Un facteur compliquant les dépenses est celui d'individus - appelés «indépendants» - qui peuvent exprimer leur point de vue conformément à la Constitution, comme le prévoit le premier amendement. Ces «indépendants» peuvent avoir un impact électoral significatif notamment au niveau local. Si une personne non affiliée à l'une ou l'autre des parties souhaite produire des affiches indiquant son choix politique - et finance légalement la production de ces affiches - alors les arrêter violerait leurs droits constitutionnels.

En ce qui concerne les élections présidentielles et parlementaires, les dons étrangers sont illégaux. Les dons donnés en échange de faveurs sont illégaux.

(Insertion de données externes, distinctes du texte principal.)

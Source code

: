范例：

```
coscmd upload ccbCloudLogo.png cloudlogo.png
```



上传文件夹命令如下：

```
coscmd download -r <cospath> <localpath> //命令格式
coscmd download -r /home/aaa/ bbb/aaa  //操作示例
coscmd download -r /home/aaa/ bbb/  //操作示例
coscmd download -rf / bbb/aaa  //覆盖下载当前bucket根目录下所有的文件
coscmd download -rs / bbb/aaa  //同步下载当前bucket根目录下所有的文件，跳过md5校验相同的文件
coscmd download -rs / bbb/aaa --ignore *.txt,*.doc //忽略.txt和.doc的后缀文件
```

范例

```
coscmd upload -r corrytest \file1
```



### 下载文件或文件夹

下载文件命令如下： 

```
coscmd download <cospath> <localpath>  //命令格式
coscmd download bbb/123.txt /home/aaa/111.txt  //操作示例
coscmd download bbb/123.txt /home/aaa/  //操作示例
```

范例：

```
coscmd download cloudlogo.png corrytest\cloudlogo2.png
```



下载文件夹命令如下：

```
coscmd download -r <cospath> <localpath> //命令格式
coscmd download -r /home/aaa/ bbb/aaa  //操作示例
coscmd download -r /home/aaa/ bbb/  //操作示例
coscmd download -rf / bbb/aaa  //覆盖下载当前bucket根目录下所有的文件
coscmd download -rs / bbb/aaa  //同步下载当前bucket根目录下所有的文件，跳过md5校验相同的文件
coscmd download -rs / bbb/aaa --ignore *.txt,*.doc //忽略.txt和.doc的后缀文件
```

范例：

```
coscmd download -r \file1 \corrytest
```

Lors de la campagne présidentielle de 1996, Clinton et Gore ont apparemment dépassé la barre avec certains incidents. En janvier 1996, Clinton a été informé que le parti devrait lever 180 millions de dollars pour lui permettre de mener sa campagne avec succès. Les donateurs potentiels et réels ont été autorisés à rester dans la chambre Lincoln à la Maison Blanche. Gore a reconnu avoir utilisé son téléphone de bureau pour collecter des fonds / dons de campagne - ce qui était illégal en vertu de l'article 607 du Code pénal fédéral, et le parti a reçu des fonds d'une source qui était fortement liée à la Chine, une nation sévèrement condamnée par les Nations Unies pour son violation des droits de l'homme. En septembre 1996, Clinton a entrepris à elle seule dix-sept engagements de collecte de fonds. Sa machine de campagne du parti avait estimé que chaque matin de café rapporterait 400 000 $.

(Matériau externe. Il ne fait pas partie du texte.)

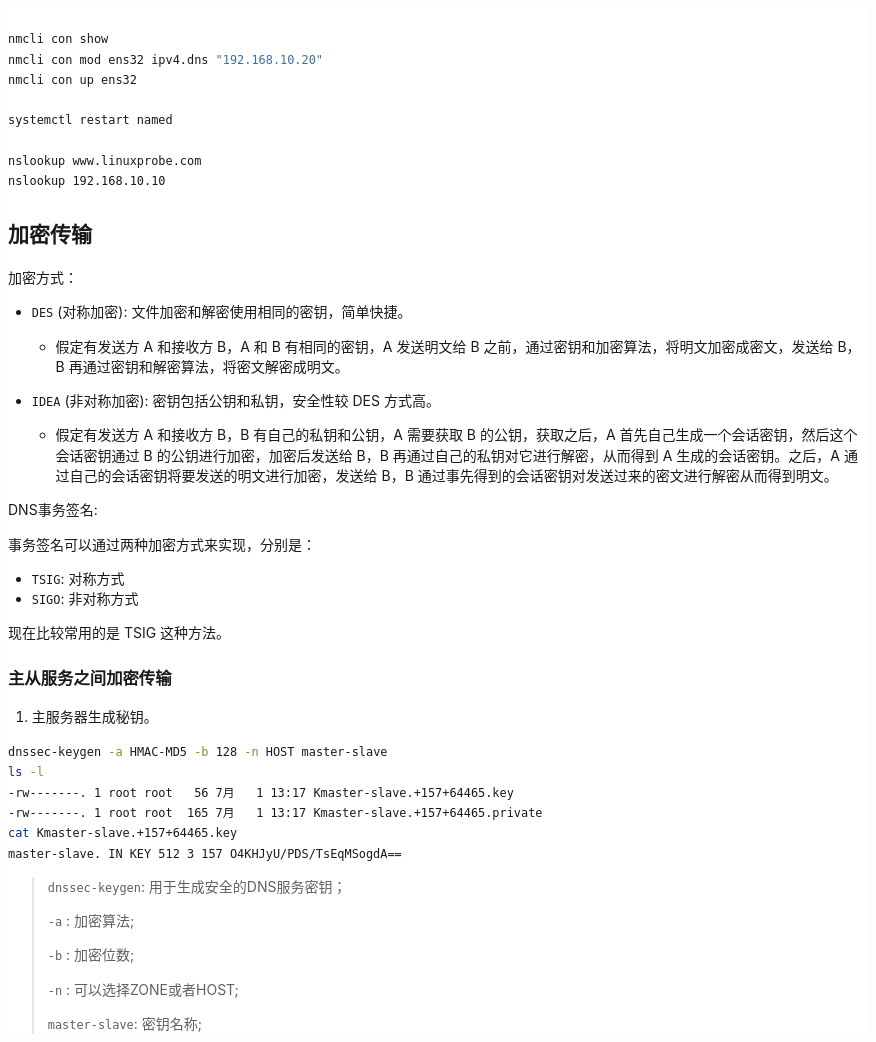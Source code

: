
 ```bash

nmcli con show
nmcli con mod ens32 ipv4.dns "192.168.10.20"
nmcli con up ens32

systemctl restart named

nslookup www.linuxprobe.com
nslookup 192.168.10.10
```

## 加密传输

加密方式：

- `DES` (对称加密): 文件加密和解密使用相同的密钥，简单快捷。
  - 假定有发送方 A 和接收方 B，A 和 B 有相同的密钥，A 发送明文给 B 之前，通过密钥和加密算法，将明文加密成密文，发送给 B，B 再通过密钥和解密算法，将密文解密成明文。

- `IDEA` (非对称加密): 密钥包括公钥和私钥，安全性较 DES 方式高。
  - 假定有发送方 A 和接收方 B，B 有自己的私钥和公钥，A 需要获取 B 的公钥，获取之后，A 首先自己生成一个会话密钥，然后这个会话密钥通过 B 的公钥进行加密，加密后发送给 B，B 再通过自己的私钥对它进行解密，从而得到 A 生成的会话密钥。之后，A 通过自己的会话密钥将要发送的明文进行加密，发送给 B，B 通过事先得到的会话密钥对发送过来的密文进行解密从而得到明文。


DNS事务签名:

事务签名可以通过两种加密方式来实现，分别是：

- `TSIG`: 对称方式
- `SIGO`: 非对称方式

现在比较常用的是 TSIG 这种方法。

### 主从服务之间加密传输

1. 主服务器生成秘钥。

```bash
dnssec-keygen -a HMAC-MD5 -b 128 -n HOST master-slave
ls -l
-rw-------. 1 root root   56 7月   1 13:17 Kmaster-slave.+157+64465.key
-rw-------. 1 root root  165 7月   1 13:17 Kmaster-slave.+157+64465.private
cat Kmaster-slave.+157+64465.key
master-slave. IN KEY 512 3 157 O4KHJyU/PDS/TsEqMSogdA==
```

> `dnssec-keygen`: 用于生成安全的DNS服务密钥；
>
> `-a` : 加密算法;
>
> `-b` : 加密位数;
>
> `-n` : 可以选择ZONE或者HOST;
>
> `master-slave`: 密钥名称;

En 1997, le Congrès a annoncé une enquête sur le rôle de la Maison Blanche en ce qui concerne la collecte de fonds de campagne. La question est clairement d'une grande importance dans le concept de démocratie, car la FEC a fourni suffisamment de preuves que les candidats qui sont mal financés subiront presque certainement la défaite lors d'une élection et la FEC a montré que lors des récentes élections à la Chambre, le vainqueur des concours individuels a dépensé plus le perdant de 10 fois.

Si l'argent est la clé du succès électoral, est-il démocratique que certains soient tenus de perdre non pas à cause de leurs politiques déclarées, mais parce qu'ils ne peuvent pas financer la couverture télévisuelle aux heures de grande écoute et les frais de publicité? Est-il démocratique que ceux qui ont une source apparente d'argent aient ce qui semble être un avantage automatique sur leurs rivaux? Les comités d'action politique sont l'un des principaux domaines de collecte de fonds.